Algemene Voorwaarden voor Aanneming van werk
Vastgesteld door Bouwend Nederland d.d. 27 maart 2013, aangepast door Bouwbedrijf J. Jager.
Artikel 1: Offerte
1. De offerte wordt schriftelijk of elektronisch uitgebracht, behoudens spoedeisende omstandigheden.

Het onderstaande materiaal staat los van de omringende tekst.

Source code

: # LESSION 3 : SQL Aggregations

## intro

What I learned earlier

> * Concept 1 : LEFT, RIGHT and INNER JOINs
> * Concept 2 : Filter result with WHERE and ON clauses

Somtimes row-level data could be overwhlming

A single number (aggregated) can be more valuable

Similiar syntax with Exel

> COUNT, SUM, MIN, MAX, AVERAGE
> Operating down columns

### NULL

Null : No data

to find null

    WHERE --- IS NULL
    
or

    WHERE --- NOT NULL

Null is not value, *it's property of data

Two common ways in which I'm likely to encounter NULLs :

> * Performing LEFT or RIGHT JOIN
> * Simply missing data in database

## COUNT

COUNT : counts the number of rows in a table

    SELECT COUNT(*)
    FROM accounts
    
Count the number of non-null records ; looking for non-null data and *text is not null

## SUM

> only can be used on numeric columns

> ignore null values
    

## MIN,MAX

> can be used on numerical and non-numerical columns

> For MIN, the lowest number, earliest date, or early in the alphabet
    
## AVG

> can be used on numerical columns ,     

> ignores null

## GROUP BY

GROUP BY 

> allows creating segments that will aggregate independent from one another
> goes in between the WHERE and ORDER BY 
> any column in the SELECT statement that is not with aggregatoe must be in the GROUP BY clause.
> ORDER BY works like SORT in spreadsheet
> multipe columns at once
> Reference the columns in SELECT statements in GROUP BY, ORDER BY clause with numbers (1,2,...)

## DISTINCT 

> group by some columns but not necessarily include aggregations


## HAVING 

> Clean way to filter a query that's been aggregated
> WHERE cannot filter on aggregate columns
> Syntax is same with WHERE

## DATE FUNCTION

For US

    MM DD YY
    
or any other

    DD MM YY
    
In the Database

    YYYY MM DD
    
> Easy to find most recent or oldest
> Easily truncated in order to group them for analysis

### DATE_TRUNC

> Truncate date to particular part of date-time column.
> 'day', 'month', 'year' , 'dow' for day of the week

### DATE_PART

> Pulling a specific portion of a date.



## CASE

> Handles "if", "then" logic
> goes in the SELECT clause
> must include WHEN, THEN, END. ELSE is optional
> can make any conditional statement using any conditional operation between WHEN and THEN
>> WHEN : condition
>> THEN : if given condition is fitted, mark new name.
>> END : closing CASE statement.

2. In de offerte wordt onder meer aangegeven:
a. de plaats van het werk;
b. een omschrijving van het werk;
c. het tijdstip van aanvang van het werk;
d. de prijsvormingmethode die voor de uit te voeren werkzaamheden zal worden gehanteerd: aannemingssom of regie. Bij de prijsvormingmethode aannemingssom noemt de ondernemer een vast bedrag voor het in de offerte omschreven werk; bij de prijsvormingmethode regie doet de ondernemer een opgave van de prijsfactoren (zoals uurtarieven, opslagen en eenheidsprijzen van de benodigde materialen). De verschuldigde omzetbelasting wordt in de offerte afzonderlijk vermeld;
e. het percentage van het totaalbedrag dat de opdrachtgever moet aanbetalen zodat de aannemer materialen kan inkopen;
f. of op het werk een risicoregeling van toepassing zal zijn, en zo ja welke;
g. of met stelposten rekening is gehouden, en zo ja met welke:
h. de toepasselijkheid van deze algemene voorwaarden op de offerte en op de daaruit voortvloeiende aannemingsovereenkomst.
3. De offerte wordt gedagtekend en geldt ingaande die dag gedurende veertien dagen.
4. Tekeningen, technische omschrijvingen, ontwerpen en berekeningen, die door de aannemer of in zijn opdracht vervaardigd zijn, blijven eigendom van de aannemer. Zij mogen niet aan derden ter hand worden gesteld of getoond met het oogmerk een vergelijkbare offerte te verkrijgen. Zij mogen evenmin worden gekopieerd of anderszins vermenigvuldigd. Indien geen opdracht wordt verleend dienen deze bescheiden binnen veertien dagen na een daartoe door de aannemer gedaan verzoek op kosten van de opdrachtgever aan hem te worden teruggezonden.
5. Wanneer de offerte niet wordt geaccepteerd, is de aannemer gerechtigd de kosten die gemoeid zijn met het tot stand brengen van de offerte aan degene op wiens verzoek hij de offerte uitbracht in rekening te brengen, indien hij zulks voor het uitbrengen van de offerte heeft bedongen.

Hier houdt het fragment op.